Begin 2006 verkreeg Rommani bij het Stadsbouwhuis, waar de dienst Bouwen en Wonen is gevestigd, een positief advies over de exploitatie van een café op het Noordeinde. Later zijn Rommani en de verhuurders meerdere malen teruggegaan voor een bevestiging. Volgens Rommani is door de gemeente uiteindelijk tot vijf keer toe mondeling toestemming gegeven om het café uit te baten. Met die positieve adviezen van gemeenteambtenaren in de hand besloot Rommani de horecavergunningen aan te vragen.
Eind januari 2006 sloot de burgemeester van Leiden een horecaconvenant met Rommani. Ze ondertekende met de heren Mandas en Luykx, eigenaren van het pand aan het Noordeinde 44, een huurcontract voor een periode van 5 jaar.
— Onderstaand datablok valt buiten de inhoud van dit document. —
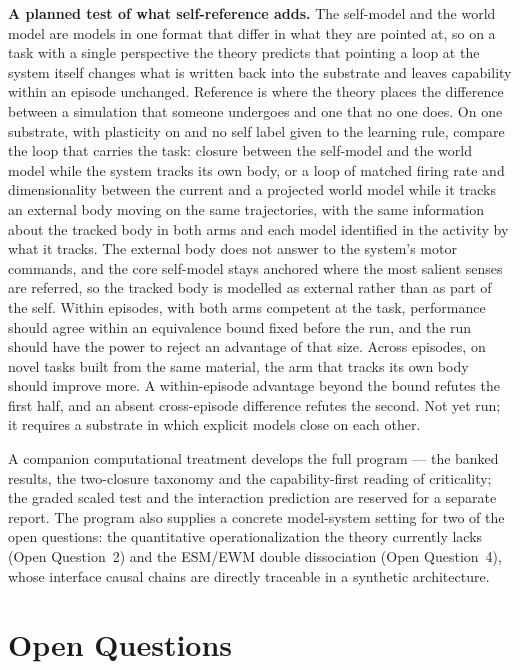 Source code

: \documentclass[12pt]{article}
\begin{document}
\textbf{A planned test of what self-reference adds.} The self-model and the world model are models in one format that differ in what they are pointed at, so on a task with a single perspective the theory predicts that pointing a loop at the system itself changes what is written back into the substrate and leaves capability within an episode unchanged. Reference is where the theory places the difference between a simulation that someone undergoes and one that no one does. On one substrate, with plasticity on and no self label given to the learning rule, compare the loop that carries the task: closure between the self-model and the world model while the system tracks its own body, or a loop of matched firing rate and dimensionality between the current and a projected world model while it tracks an external body moving on the same trajectories, with the same information about the tracked body in both arms and each model identified in the activity by what it tracks. The external body does not answer to the system's motor commands, and the core self-model stays anchored where the most salient senses are referred, so the tracked body is modelled as external rather than as part of the self. Within episodes, with both arms competent at the task, performance should agree within an equivalence bound fixed before the run, and the run should have the power to reject an advantage of that size. Across episodes, on novel tasks built from the same material, the arm that tracks its own body should improve more. A within-episode advantage beyond the bound refutes the first half, and an absent cross-episode difference refutes the second. Not yet run; it requires a substrate in which explicit models close on each other.

A companion computational treatment \citep{Gruber2026d} develops the full program --- the banked results, the two-closure taxonomy and the capability-first reading of criticality; the graded scaled test and the interaction prediction are reserved for a separate report. The program also supplies a concrete model-system setting for two of the open questions: the quantitative operationalization the theory currently lacks (Open Question~2) and the ESM/EWM double dissociation (Open Question~4), whose interface causal chains are directly traceable in a synthetic architecture.



\section{Open Questions}
\end{document}

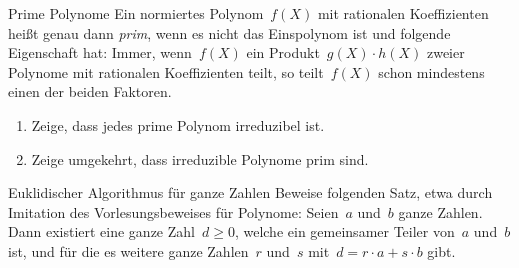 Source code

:\documentclass{algblatt}
\begin{document}
\begin{aufgabe}{Prime Polynome}
Ein normiertes Polynom~$f(X)$ mit rationalen Koeffizienten heißt genau
dann \emph{prim}, wenn es nicht das Einspolynom ist und folgende Eigenschaft
hat: Immer, wenn~$f(X)$ ein Produkt~$g(X) \cdot h(X)$ zweier Polynome mit
rationalen Koeffizienten teilt, so teilt~$f(X)$ schon mindestens einen der
beiden Faktoren.
\begin{enumerate}
\item Zeige, dass jedes prime Polynom irreduzibel ist.
\item Zeige umgekehrt, dass irreduzible Polynome prim sind.
\end{enumerate}
\end{aufgabe}

\begin{aufgabe}{Euklidischer Algorithmus für ganze Zahlen}
Beweise folgenden Satz, etwa durch Imitation des Vorlesungsbeweises für
Polynome: Seien~$a$ und~$b$ ganze Zahlen. Dann existiert eine ganze Zahl~$d
\geq 0$, welche ein gemeinsamer Teiler von~$a$ und~$b$ ist, und für die es
weitere ganze Zahlen~$r$ und~$s$ mit~$d = r \cdot a + s \cdot b$ gibt.
\end{aufgabe}
 
\end{document}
Nadat de gemeente ook de horecavergunning, een permanente ontheffing van het sluitingsuur en een vergunning voor kansspelautomaten verleende, leek niets meer de opening in de weg te staan. Maar dat was slechts schijn.
De ellende begon met een op het oog kleine verbouwing, waarbij houten scheidingswandjes en een systeemplafond zouden worden verwijderd. Bij die verbouwing werd een constructiefout ontdekt, die tot meer zou leiden dan slechts uitstel van de opening. Omdat het pand aan het Noordeinde de status van rijksmonument heeft, was ook voor de verbouwing een bouwvergunning vereist. Maar de eigenaren Luykx en Mandas hadden nagelaten die aan te vragen.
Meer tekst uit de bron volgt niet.